La MJC Corderie était au cœur de ces actions, et quelques années plus tard, j’y ai également contribué lors de mon passage en tant que directeur du Centre d’Animation de Quartier Saint-Mauront.

Directeur de l'Office Municipal de la Culture et des loisirs – 1977-1986 propos recueillis par Gilbert Ceccaldi chez lui.

« J'ai été recruté à la Mairie en avril 1968, comme chef adjoint de cabinet du Secrétaire Général qui avait rang de préfet et que Defferre avait fait venir à la mairie de Marseille, probablement suite à des contacts dans son réseau politique.

Pendant six ans, j'ai été une des scribe s du Maire : je préparais les réponses aux lettres qu'il recevait. Par la suite, pour être titularisé, j'ai passé les concours de rédacteur, puis d'attaché et enfin de Directeur.

En 1974, j'ai demandé à être muté à l'opéra en tant qu'administrateur adjoint.

Je m'entendais très bien avec Marcel Paoli, un Radical de gauche, qui après voir été adjoint à l'éducation est devenu adjoint à la culture durant la troisième mandature de Deferre.

Je suis devenu directeur de l'OMCL en 1977, un an après sa création et je suis resté à ce poste jusqu'à ce que Robert Verheuge reprenne la direction, en 1986. C'est cette fonction qui me valu d'être nommé directeur de service.

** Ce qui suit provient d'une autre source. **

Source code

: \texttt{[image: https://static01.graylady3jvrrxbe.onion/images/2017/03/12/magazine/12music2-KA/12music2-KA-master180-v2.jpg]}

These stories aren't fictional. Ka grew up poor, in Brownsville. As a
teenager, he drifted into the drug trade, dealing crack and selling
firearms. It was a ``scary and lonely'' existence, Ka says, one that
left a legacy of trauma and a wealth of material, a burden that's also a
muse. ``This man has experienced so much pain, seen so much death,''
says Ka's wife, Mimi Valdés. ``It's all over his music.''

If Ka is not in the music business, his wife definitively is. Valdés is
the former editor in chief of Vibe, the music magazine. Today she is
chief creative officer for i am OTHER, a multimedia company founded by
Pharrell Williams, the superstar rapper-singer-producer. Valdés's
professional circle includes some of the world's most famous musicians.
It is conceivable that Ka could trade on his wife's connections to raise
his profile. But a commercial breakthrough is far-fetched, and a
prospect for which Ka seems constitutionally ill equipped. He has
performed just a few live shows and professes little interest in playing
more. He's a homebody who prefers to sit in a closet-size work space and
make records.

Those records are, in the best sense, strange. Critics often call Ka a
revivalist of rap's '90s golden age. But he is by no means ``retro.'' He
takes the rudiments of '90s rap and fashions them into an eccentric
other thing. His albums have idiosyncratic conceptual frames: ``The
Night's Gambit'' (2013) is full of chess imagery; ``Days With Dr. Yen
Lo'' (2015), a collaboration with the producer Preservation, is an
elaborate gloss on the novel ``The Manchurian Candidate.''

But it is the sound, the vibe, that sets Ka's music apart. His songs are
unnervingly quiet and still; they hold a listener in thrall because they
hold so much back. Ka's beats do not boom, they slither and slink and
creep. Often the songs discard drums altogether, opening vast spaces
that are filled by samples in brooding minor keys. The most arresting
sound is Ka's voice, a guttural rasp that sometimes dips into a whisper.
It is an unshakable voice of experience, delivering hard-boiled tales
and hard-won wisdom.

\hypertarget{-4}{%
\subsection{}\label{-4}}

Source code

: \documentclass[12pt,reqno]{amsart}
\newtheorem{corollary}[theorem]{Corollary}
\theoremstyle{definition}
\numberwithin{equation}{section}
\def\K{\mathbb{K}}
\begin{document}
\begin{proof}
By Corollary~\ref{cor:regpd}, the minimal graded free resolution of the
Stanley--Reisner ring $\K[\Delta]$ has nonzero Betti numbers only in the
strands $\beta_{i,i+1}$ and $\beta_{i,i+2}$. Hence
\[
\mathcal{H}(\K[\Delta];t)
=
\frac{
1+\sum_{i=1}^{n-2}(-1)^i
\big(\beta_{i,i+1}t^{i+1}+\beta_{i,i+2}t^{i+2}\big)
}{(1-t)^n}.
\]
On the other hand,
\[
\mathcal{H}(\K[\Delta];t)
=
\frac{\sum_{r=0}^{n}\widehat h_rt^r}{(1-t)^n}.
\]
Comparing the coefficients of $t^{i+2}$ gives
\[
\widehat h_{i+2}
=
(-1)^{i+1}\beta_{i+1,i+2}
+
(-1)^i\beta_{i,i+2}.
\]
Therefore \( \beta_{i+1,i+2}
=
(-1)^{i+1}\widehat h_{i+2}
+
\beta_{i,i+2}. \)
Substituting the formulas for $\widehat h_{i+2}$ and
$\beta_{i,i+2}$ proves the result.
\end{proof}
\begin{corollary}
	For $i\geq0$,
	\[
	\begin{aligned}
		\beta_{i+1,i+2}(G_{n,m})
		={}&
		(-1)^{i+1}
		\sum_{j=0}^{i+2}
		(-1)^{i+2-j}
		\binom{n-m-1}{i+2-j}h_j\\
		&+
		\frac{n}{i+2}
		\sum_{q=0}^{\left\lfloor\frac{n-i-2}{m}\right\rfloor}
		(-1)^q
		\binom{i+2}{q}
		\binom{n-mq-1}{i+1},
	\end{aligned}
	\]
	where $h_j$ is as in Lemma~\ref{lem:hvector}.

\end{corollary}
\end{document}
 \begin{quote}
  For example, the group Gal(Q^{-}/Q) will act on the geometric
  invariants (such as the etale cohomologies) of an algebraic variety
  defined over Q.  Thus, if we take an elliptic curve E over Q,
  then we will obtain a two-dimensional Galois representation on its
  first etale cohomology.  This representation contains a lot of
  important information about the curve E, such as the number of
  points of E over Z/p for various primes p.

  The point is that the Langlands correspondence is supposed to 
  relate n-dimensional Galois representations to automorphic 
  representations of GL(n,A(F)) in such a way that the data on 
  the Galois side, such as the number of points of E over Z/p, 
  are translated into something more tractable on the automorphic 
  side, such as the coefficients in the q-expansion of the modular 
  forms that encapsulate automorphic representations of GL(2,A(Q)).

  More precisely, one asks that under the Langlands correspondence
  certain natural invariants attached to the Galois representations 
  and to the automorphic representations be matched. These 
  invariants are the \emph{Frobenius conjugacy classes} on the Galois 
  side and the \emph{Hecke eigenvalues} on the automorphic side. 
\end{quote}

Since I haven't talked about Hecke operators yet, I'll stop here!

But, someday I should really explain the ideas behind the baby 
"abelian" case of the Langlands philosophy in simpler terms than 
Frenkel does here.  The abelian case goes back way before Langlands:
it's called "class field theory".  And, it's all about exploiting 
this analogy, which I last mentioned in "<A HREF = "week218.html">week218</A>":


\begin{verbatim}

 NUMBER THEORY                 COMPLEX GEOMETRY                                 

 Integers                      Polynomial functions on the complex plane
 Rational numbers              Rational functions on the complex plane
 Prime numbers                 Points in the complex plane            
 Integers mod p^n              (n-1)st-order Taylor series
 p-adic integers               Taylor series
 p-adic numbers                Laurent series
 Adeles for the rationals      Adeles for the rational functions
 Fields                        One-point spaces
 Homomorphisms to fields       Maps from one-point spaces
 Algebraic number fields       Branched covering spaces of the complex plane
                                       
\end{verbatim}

Au moment de la création de l'OMCL, Marseille était encore une ville où il ne se passait pas grand chose, contrairement à Avignon et Aix par exemple qui accueillaient des festivals de théâtre et d'art lyrique en été. C'est dans le cadre de ma mission d'administrateur à l'opéra, que j'ai commencé à faire de la sensibilisation artistique en milieu scolaire et ce avant que Jack Lang le fasse quand il devint ministre de l'Education Nationale. L'ensemble instrumental et les danseurs de l'opéra intervenaient dans les classes. Le corps enseignant était très demandeur. Malheureusement, on ne pouvait toucher que cinq mille élèves alors que les écoles de l'agglomération en comptaient des dizaines de milliers.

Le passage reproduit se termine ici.